McDowell, et al., 2005). Additionally, the ACC is relevant for the visual antisaccade performance (Brown, Goltz, Vilis, Ford, & Everling, 2006; Ford, et al., 2005; Gaymard, Ploner, et al., 1998; Polli, et al., 2005). Given that children with ADHD showed structural and functional changes in a fronto-subcortical network (Bush, Valera, & Seidman, 2005;

Dickstein, et al., 2006; Seidman, et al., 2005) it was anticipated that children with ADHD will generate more errors and altered brain activities in the antisaccade task compared to control subjects.

Finally, children have difficulties to generate a prosaccade with a preceding antisaccade (Hanisch, et al., 2006) or more generally, they have difficulties when mixed-saccade tasks were applied (O'Driscoll, et al., 2005).
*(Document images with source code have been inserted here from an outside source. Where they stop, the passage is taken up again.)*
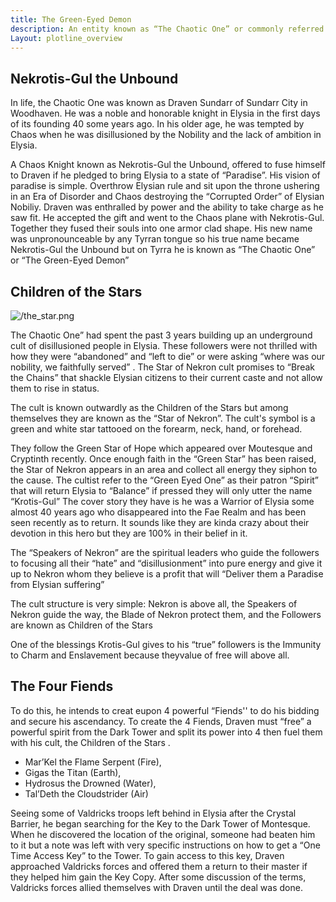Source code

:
 ```yaml
---
title: The Green-Eyed Demon
description: An entity known as “The Chaotic One” or commonly referred to by common folk as “The Green-Eyed Demon” seeks to complete his “Vision of Paradise” by bringing Elysia to its knees.
Layout: plotline_overview
---
```


## Nekrotis-Gul the Unbound

In life, the Chaotic One was known as Draven Sundarr of Sundarr City in Woodhaven. He was a noble and honorable knight in Elysia in the first days of its founding 40 some years ago. In his older age, he was tempted by Chaos when he was disillusioned by the Nobility and the lack of ambition in Elysia. 

A Chaos Knight known as Nekrotis-Gul the Unbound, offered to fuse himself to Draven if he pledged to bring Elysia to a state of “Paradise”. His vision of paradise is simple. Overthrow Elysian rule and sit upon the throne ushering in an Era of Disorder and Chaos destroying the “Corrupted Order” of Elysian Nobiliy.  Draven was enthralled by power and the ability to take charge as he saw fit. He accepted the gift and went to the Chaos plane with Nekrotis-Gul. Together they fused their souls into one armor clad shape.  His new name was unpronounceable by any Tyrran tongue so his true name became Nekrotis-Gul the Unbound but on Tyrra he is known as “The Chaotic One” or “The Green-Eyed Demon”

## Children of the Stars 

![/the_star.png](/the_star.png)

The Chaotic One” had spent the past 3 years building up an underground cult of disillusioned people in Elysia. These followers were not thrilled with how they were “abandoned” and “left to die” or were asking “where was our nobility, we faithfully served” . The Star of Nekron cult promises to “Break the Chains” that shackle Elysian citizens to their current caste and not allow them to rise in status. 

The cult is known outwardly as the Children of the Stars but among themselves they are known as the “Star of Nekron”.  The cult's symbol is a green and white star tattooed on the forearm, neck, hand, or forehead. 

They follow the Green Star of Hope which appeared over Moutesque and Cryptinth recently. Once enough faith in the “Green Star” has been raised, the Star of Nekron appears in an area and collect all energy they siphon to the cause. The cultist refer to the “Green Eyed One” as their patron “Spirit” that will return Elysia to “Balance” if pressed they will only utter the name “Krotis-Gul” The cover story they have is he was a Warrior of Elysia some almost 40 years ago who disappeared into the Fae Realm and has been seen recently as to return. It sounds like they are kinda crazy about their devotion in this hero but they are 100% in their belief in it. 

The “Speakers of Nekron” are the spiritual leaders who guide the followers to focusing all their “hate” and “disillusionment” into pure energy and give it up to Nekron whom they believe is a profit that will “Deliver them a Paradise from Elysian suffering” 

The cult structure is very simple: Nekron is above all, the Speakers of Nekron guide the way, the Blade of Nekron protect them, and the Followers are known as Children of the Stars

One of the blessings Krotis-Gul gives to his “true” followers is the Immunity to Charm and Enslavement because theyvalue of free will above all.

## The Four Fiends

To do this, he intends to creat eupon 4 powerful “Fiends'' to do his bidding and secure his ascendancy. To create the 4 Fiends, Draven must “free” a powerful spirit from the Dark Tower and split its power into 4 then fuel them with his cult, the Children of the Stars .

- Mar’Kel the Flame Serpent (Fire), 
- Gigas the Titan (Earth), 
- Hydrosus the Drowned (Water), 
- Tal’Deth the Cloudstrider (Air) 

Seeing some of Valdricks troops left behind in Elysia after the Crystal Barrier, he began searching for the Key to the Dark Tower of Montesque. When he discovered the location of the original, someone had beaten him to it but a note was left with very specific instructions on how to get a “One Time Access Key” to the Tower. To gain access to this key, Draven approached Valdricks forces and offered them a return to their master if they helped him gain the Key Copy. After some discussion of the terms, Valdricks forces allied themselves with Draven until the deal was done.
In adults a context effect was also detected on the behavioural (Barton, Greenzang, Hefter, Edelman, & Manoach, 2006;

Barton, Raoof, Jameel, & Manoach, 2006; Ethridge, Brahmbhatt, Gao, McDowell, &

Clementz, 2009) as well as on cortical level (Dyckman, et al., 2007). Blocked conditions are easier and do not add a third step to the inhibition of prepotent response and the execution of the appropriate eye movement: interpretation of the cue (Irving, Tajik-Parvinchi, Lillakas, Gonzalez, & Steinbach, 2009). In order to simplify the experiment for Study III a block design of the experiment was developed. It was assumed that through this design it will be possible to differentiate children with and without ADHD on the behavioural as well as on cortical level and, in doing so, to gain a differentiated view on damages of children with ADHD in the different modalities.